🤖 AI Summary
This work addresses the lack of empirical guidance in selecting granularity levels across problem dimensions for evaluating Retrieval-Augmented Generation (RAG) systems. We propose HieraRAG, a framework that systematically investigates the impact of granularity on benchmark construction along three axes: question complexity, answer type, and linguistic variation. The optimal granularity is defined as the level that maximizes discriminative power in generation quality. To this end, we introduce a transferable hierarchical granularity selection method and a novel Coherence Ratio metric. Leveraging FineWeb-10BT, we synthesize 5,872 high-quality question-answer pairs, employing BM25 for retrieval and Falcon-3-10B for generation, with data quality validated through human evaluation. Experiments reveal that fine-grained question complexity yields the highest discriminability (0.053), while medium granularity proves superior for answer type and linguistic variation, demonstrating the framework’s effectiveness and practical utility.
📝 Abstract
Evaluating retrieval-augmented generation (RAG) systems requires benchmarks that capture diverse question characteristics, yet practitioners lack empirical guidance on which dimensions to vary and at what granularity. We present HieraRAG, a hierarchical framework for studying granularity in RAG benchmark construction, defining optimal granularity as the level that maximizes discriminative power (the standard deviation of generation quality across categories) within a given RAG configuration. As a case study, we generate 5,872 synthetic question-answer (QA) pairs from FineWeb-10BT across 3 dimensions (Question Complexity, Answer Type, Linguistic Variation) at 3 granularity levels (2, 4, and 8 categories).
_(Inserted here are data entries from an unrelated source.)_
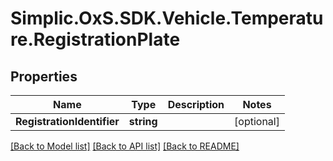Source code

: # Simplic.OxS.SDK.Vehicle.Temperature.RegistrationPlate

## Properties

Name | Type | Description | Notes
------------ | ------------- | ------------- | -------------
**RegistrationIdentifier** | **string** |  | [optional] 

[[Back to Model list]](../README.md#documentation-for-models) [[Back to API list]](../README.md#documentation-for-api-endpoints) [[Back to README]](../README.md)

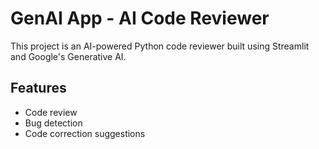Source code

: # GenAI App - AI Code Reviewer

This project is an AI-powered Python code reviewer built using Streamlit and Google's Generative AI.

## Features
- Code review
- Bug detection
- Code correction suggestions

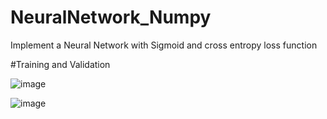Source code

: # NeuralNetwork_Numpy

Implement a Neural Network with Sigmoid and cross entropy loss function

#Training and Validation

![image](https://user-images.githubusercontent.com/43824565/138456366-8d430748-3b6a-4e7f-812f-e0f90a4005e6.png)

![image](https://user-images.githubusercontent.com/43824565/138457093-ed2bbda6-b240-4d8d-8e4b-029b7a6aa958.png)


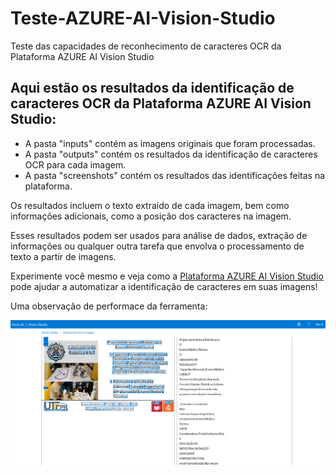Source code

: # Teste-AZURE-AI-Vision-Studio
Teste das capacidades de reconhecimento de caracteres OCR da Plataforma AZURE AI Vision Studio


## Aqui estão os resultados da identificação de caracteres OCR da Plataforma AZURE AI Vision Studio:

- A pasta "inputs" contém as imagens originais que foram processadas.
- A pasta "outputs" contém os resultados da identificação de caracteres OCR para cada imagem.
- A pasta "screenshots" contém os resultados das identificações feitas na plataforma.

Os resultados incluem o texto extraído de cada imagem, bem como informações adicionais, como a posição dos caracteres na imagem.

Esses resultados podem ser usados para análise de dados, extração de informações ou qualquer outra tarefa que envolva o processamento de texto a partir de imagens.

Experimente você mesmo e veja como a [Plataforma AZURE AI Vision Studio](https://azure.microsoft.com/pt-br/services/cognitive-services/computer-vision/) pode ajudar a automatizar a identificação de caracteres em suas imagens!

Uma observação de performace da ferramenta:


![Extração de caracteres do banner](https://github.com/ItamarIliuk/Teste-AZURE-AI-Vision-Studio/blob/main/screenshots/imagem3.png)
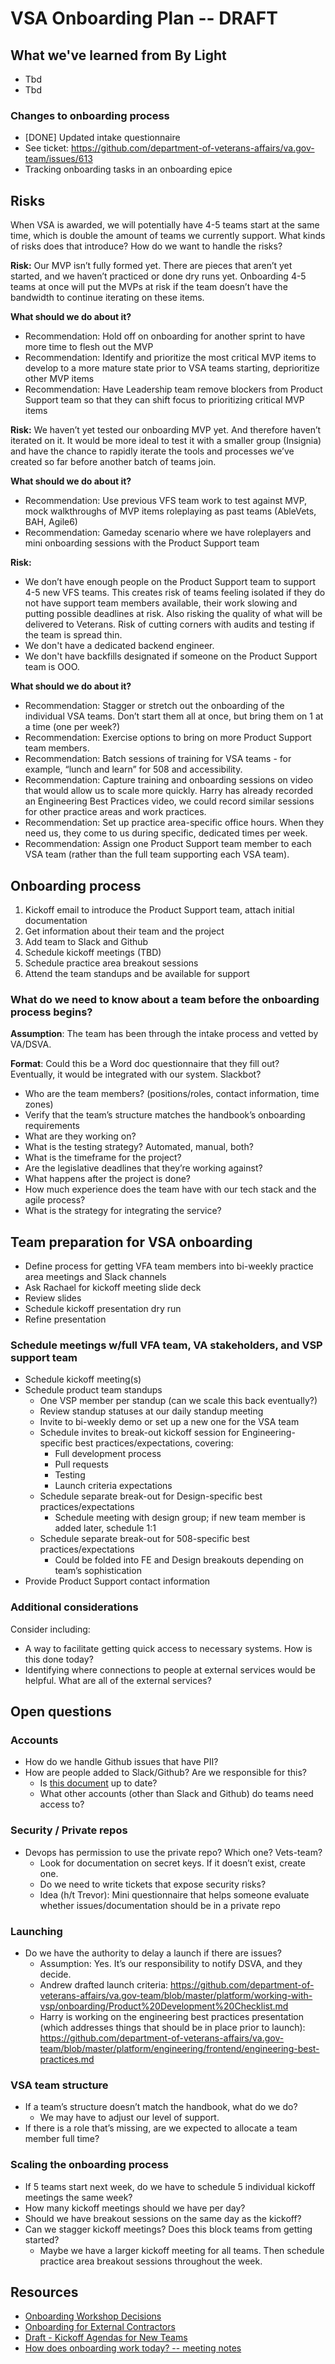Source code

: # VSA Onboarding Plan -- DRAFT

## What we've learned from By Light
* Tbd
* Tbd

### Changes to onboarding process
* [DONE] Updated intake questionnaire
* See ticket: https://github.com/department-of-veterans-affairs/va.gov-team/issues/613
* Tracking onboarding tasks in an onboarding epice


## Risks
When VSA is awarded, we will potentially have 4-5 teams start at the same time, which is double the amount of teams we currently support. What kinds of risks does that introduce? How do we want to handle the risks?

**Risk:** 
Our MVP isn’t fully formed yet. There are pieces that aren’t yet started, and we haven’t practiced or done dry runs yet. Onboarding 4-5 teams at once will put the MVPs at risk if the team doesn’t have the bandwidth to continue iterating on these items.

**What should we do about it?**

- Recommendation: Hold off on onboarding for another sprint to have more time to flesh out the MVP
- Recommendation: Identify and prioritize the most critical MVP items to develop to a more mature state prior to VSA teams starting, deprioritize other MVP items
- Recommendation: Have Leadership team remove blockers from Product Support team so that they can shift focus to prioritizing critical MVP items

**Risk:** We haven’t yet tested our onboarding MVP yet. And therefore haven’t iterated on it. It would be more ideal to test it with a smaller group (Insignia) and have the chance to rapidly iterate the tools and processes we’ve created so far before another batch of teams join.

**What should we do about it?**
- Recommendation: Use previous VFS team work to test against MVP, mock walkthroughs of MVP items roleplaying as past teams (AbleVets, BAH, Agile6)
- Recommendation: Gameday scenario where we have roleplayers and mini onboarding sessions with the Product Support team

**Risk:** 
* We don’t have enough people on the Product Support team to support 4-5 new VFS teams. This creates risk of teams feeling isolated if they do not have support team members available, their work slowing and putting possible deadlines at risk. Also risking the quality of what will be delivered to Veterans. Risk of cutting corners with audits and testing if the team is spread thin.
* We don't have a dedicated backend engineer.
* We don't have backfills designated if someone on the Product Support team is OOO.

**What should we do about it?**
- Recommendation: Stagger or stretch out the onboarding of the individual VSA teams. Don’t start them all at once, but bring them on 1 at a time (one per week?)
- Recommendation: Exercise options to bring on more Product Support team members.  
- Recommendation: Batch sessions of training for VSA teams - for example, “lunch and learn” for 508 and accessibility.
- Recommendation: Capture training and onboarding sessions on video that would allow us to scale more quickly. Harry has already recorded an Engineering Best Practices video, we could record similar sessions for other practice areas and work practices.
- Recommendation: Set up practice area-specific office hours. When they need us, they come to us during specific, dedicated times per week.
- Recommendation: Assign one Product Support team member to each VSA team (rather than the full team supporting each VSA team).

## Onboarding process
1. Kickoff email to introduce the Product Support team, attach initial documentation
1. Get information about their team and the project
1. Add team to Slack and Github
1. Schedule kickoff meetings (TBD)
1. Schedule practice area breakout sessions
1. Attend the team standups and be available for support

### What do we need to know about a team before the onboarding process begins?

**Assumption**: The team has been through the intake process and vetted by VA/DSVA.

**Format**: Could this be a Word doc questionnaire that they fill out? Eventually, it would be integrated with our system. Slackbot?

* Who are the team members? (positions/roles, contact information, time zones)
* Verify that the team’s structure matches the handbook’s onboarding requirements
* What are they working on?
* What is the testing strategy? Automated, manual, both?
* What is the timeframe for the project? 
* Are the legislative deadlines that they’re working against?
* What happens after the project is done?
* How much experience does the team have with our tech stack and the agile process?
* What is the strategy for integrating the service?

## Team preparation for VSA onboarding
* Define process for getting VFA team members into bi-weekly practice area meetings and Slack channels
* Ask Rachael for kickoff meeting slide deck
* Review slides
* Schedule kickoff presentation dry run
* Refine presentation

### Schedule meetings w/full VFA team, VA stakeholders, and VSP support team
* Schedule kickoff meeting(s)
* Schedule product team standups
   * One VSP member per standup (can we scale this back eventually?)
   * Review standup statuses at our daily standup meeting
   * Invite to bi-weekly demo or set up a new one for the VSA team
   * Schedule invites to break-out kickoff session for Engineering-specific best practices/expectations, covering:
      * Full development process
      * Pull requests
      * Testing
      * Launch criteria expectations
   * Schedule separate break-out for Design-specific best practices/expectations
      * Schedule meeting with design group; if new team member is added later, schedule 1:1
   *  Schedule separate break-out for 508-specific best practices/expectations
      * Could be folded into FE and Design breakouts depending on team’s sophistication
* Provide Product Support contact information

### Additional considerations
Consider including:
* A way to facilitate getting quick access to necessary systems. How is this done today?
* Identifying where connections to people at external services would be helpful. What are all of the external services?

## Open questions

### Accounts
* How do we handle Github issues that have PII?
* How are people added to Slack/Github? Are we responsible for this? 
   * Is [this document](https://github.com/department-of-veterans-affairs/va.gov-team-sensitive/blob/master/platform/engineering/internal-tools-access.md) up to date?
   * What other accounts (other than Slack and Github) do teams need access to?
   
### Security / Private repos
* Devops has permission to use the private repo? Which one? Vets-team?
   * Look for documentation on secret keys. If it doesn’t exist, create one. 
   * Do we need to write tickets that expose security risks?
   * Idea (h/t Trevor): Mini questionnaire that helps someone evaluate whether issues/documentation should be in a private repo
   
### Launching
* Do we have the authority to delay a launch if there are issues? 
   * Assumption: Yes. It’s our responsibility to notify DSVA, and they decide.
   * Andrew drafted launch criteria: https://github.com/department-of-veterans-affairs/va.gov-team/blob/master/platform/working-with-vsp/onboarding/Product%20Development%20Checklist.md
   * Harry is working on the engineering best practices presentation (which addresses things that should be in place prior to launch): https://github.com/department-of-veterans-affairs/va.gov-team/blob/master/platform/engineering/frontend/engineering-best-practices.md
   
### VSA team structure
* If a team’s structure doesn’t match the handbook, what do we do?
   * We may have to adjust our level of support. 
* If there is a role that’s missing, are we expected to allocate a team member full time?

### Scaling the onboarding process
* If 5 teams start next week, do we have to schedule 5 individual kickoff meetings the same week?
* How many kickoff meetings should we have per day?
* Should we have breakout sessions on the same day as the kickoff?
* Can we stagger kickoff meetings? Does this block teams from getting started? 
   * Maybe we have a larger kickoff meeting for all teams. Then schedule practice area breakout sessions throughout the week.

## Resources
* [Onboarding Workshop Decisions](https://github.com/department-of-veterans-affairs/va.gov-team/blob/master/Platform/Teams/Product%20Support/Intake/June%202019%20MVP%20Workshop/decisions.md)
* [Onboarding for External Contractors](https://github.com/department-of-veterans-affairs/va.gov-team/tree/master/platform/working-with-vsp/onboarding)
* [Draft - Kickoff Agendas for New Teams](https://github.com/department-of-veterans-affairs/va.gov-team/blob/master/Platform/Onboarding/New%20VFS%20Team%20Kickoff%20Template.md)
* [How does onboarding work today? -- meeting notes](https://github.com/department-of-veterans-affairs/va.gov-team/blob/master/Platform/Teams/Product%20Support/Intake/June%202019%20MVP%20Workshop/Running%20Notes.md)


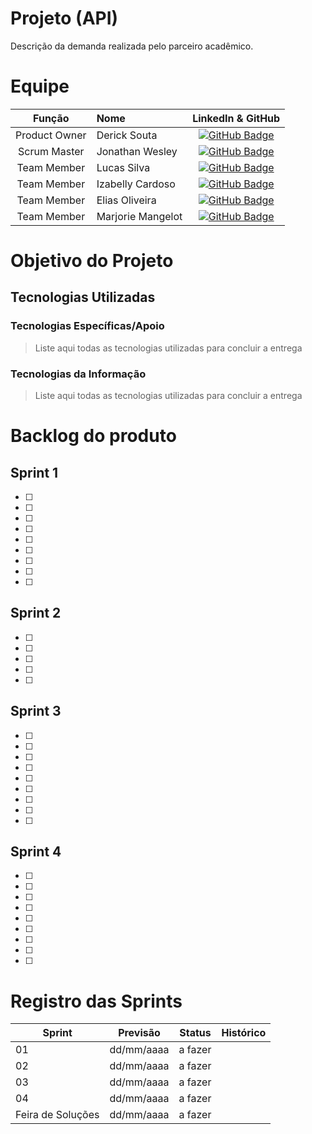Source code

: # Projeto (API) 
Descrição da demanda realizada pelo parceiro acadêmico.

# Equipe
|    Função     | Nome                                  |                                                                                                                                                      LinkedIn & GitHub                                                                                                                                                      |
| :-----------: | :------------------------------------ | :-------------------------------------------------------------------------------------------------------------------------------------------------------------------------------------------------------------------------------------------------------------------------------------------------------------------------: |
| Product Owner |   Derick Souta         |     [![GitHub Badge](https://img.shields.io/badge/GitHub-111217?style=flat-square&logo=github&logoColor=white)](https://github.com/DerickSouta)       |
| Scrum Master  | Jonathan Wesley |     [![GitHub Badge](https://img.shields.io/badge/GitHub-111217?style=flat-square&logo=github&logoColor=white)](https://github.com/JonathanWesleyFS)      |
| Team Member   | Lucas Silva              |            [![GitHub Badge](https://img.shields.io/badge/GitHub-111217?style=flat-square&logo=github&logoColor=white)](https://github.com/LucasSilva59)    |
|  Team Member  | Izabelly Cardoso                 |             [![GitHub Badge](https://img.shields.io/badge/GitHub-111217?style=flat-square&logo=github&logoColor=white)](https://github.com/Izacardoso06)    |
|  Team Member  | Elias Oliveira                 |  [![GitHub Badge](https://img.shields.io/badge/GitHub-111217?style=flat-square&logo=github&logoColor=white)](https://github.com/DerickSouta)   |
|  Team Member  | Marjorie Mangelot       |      [![GitHub Badge](https://img.shields.io/badge/GitHub-111217?style=flat-square&logo=github&logoColor=white)](https://github.com/DerickSouta)              |

# Objetivo do Projeto


## Tecnologias Utilizadas

 ### Tecnologias Específicas/Apoio
 > Liste aqui todas as tecnologias utilizadas para concluir a entrega
  
 ### Tecnologias da Informação
 > Liste aqui todas as tecnologias utilizadas para concluir a entrega

# Backlog do produto

## Sprint 1
- [ ] 
- [ ] 
- [ ] 
- [ ] 
- [ ] 
- [ ] 
- [ ] 
- [ ] 
- [ ] 

## Sprint 2
- [ ] 
- [ ] 
- [ ] 
- [ ] 
- [ ] 
      
## Sprint 3
- [ ] 
- [ ] 
- [ ] 
- [ ] 
- [ ] 
- [ ] 
- [ ] 
- [ ] 
- [ ] 
      
## Sprint 4
- [ ] 
- [ ] 
- [ ] 
- [ ] 
- [ ] 
- [ ] 
- [ ] 
- [ ] 
- [ ] 

# Registro das Sprints

Sprint | Previsão | Status| Histórico|
|------|--------|------|--------|
|01 | dd/mm/aaaa | a fazer|  | 
|02|  dd/mm/aaaa| a fazer| | 
|03| dd/mm/aaaa | a fazer| | 
|04| dd/mm/aaaa |a fazer |  | 
|Feira de Soluções|dd/mm/aaaa |a fazer | | 

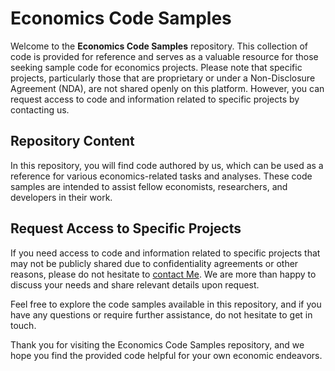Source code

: # Economics Code Samples

Welcome to the **Economics Code Samples** repository. This collection of code is provided for reference and serves as a valuable resource for those seeking sample code for economics projects. Please note that specific projects, particularly those that are proprietary or under a Non-Disclosure Agreement (NDA), are not shared openly on this platform. However, you can request access to code and information related to specific projects by contacting us.

## Repository Content

In this repository, you will find code authored by us, which can be used as a reference for various economics-related tasks and analyses. These code samples are intended to assist fellow economists, researchers, and developers in their work.

## Request Access to Specific Projects

If you need access to code and information related to specific projects that may not be publicly shared due to confidentiality agreements or other reasons, please do not hesitate to [contact Me](mailto:bertrand.kwibuka@alumni.ashoka.edu.in). We are more than happy to discuss your needs and share relevant details upon request.

Feel free to explore the code samples available in this repository, and if you have any questions or require further assistance, do not hesitate to get in touch.

Thank you for visiting the Economics Code Samples repository, and we hope you find the provided code helpful for your own economic endeavors.
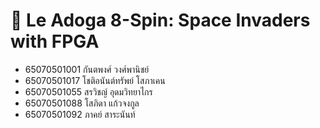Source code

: # 👾 Le Adoga 8-Spin: Space Invaders with FPGA

- 65070501001 กันตพงศ์ วงศ์พานิชย์
- 65070501017 โชติอนันต์ทรัพย์ โสภาเคน
- 65070501055 สรวิชญ์ อุดมวิทยาไกร
- 65070501088 โสภิดา แก้วจงกูล
- 65070501092 ภาคย์ สาระนันท์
With a BM25+Falcon-3-10B pipeline, optimal granularity varies by dimension: complexity benefits from fine-grained distinctions (discriminative power: 0.053) while answer type and linguistic variation peak at medium granularity. We introduce a Coherence Ratio metric to quantify whether fine-grained splits cleanly subdivide parent categories, revealing structural differences across dimensions (Question Complexity: 0.40 vs. Answer Type: 1.44). Human evaluation of 110 stratified QA pairs confirms synthetic quality. While these specific findings reflect a single configuration, HieraRAG provides a portable procedure and validation metric for practitioners to determine evaluation granularity within their own RAG settings.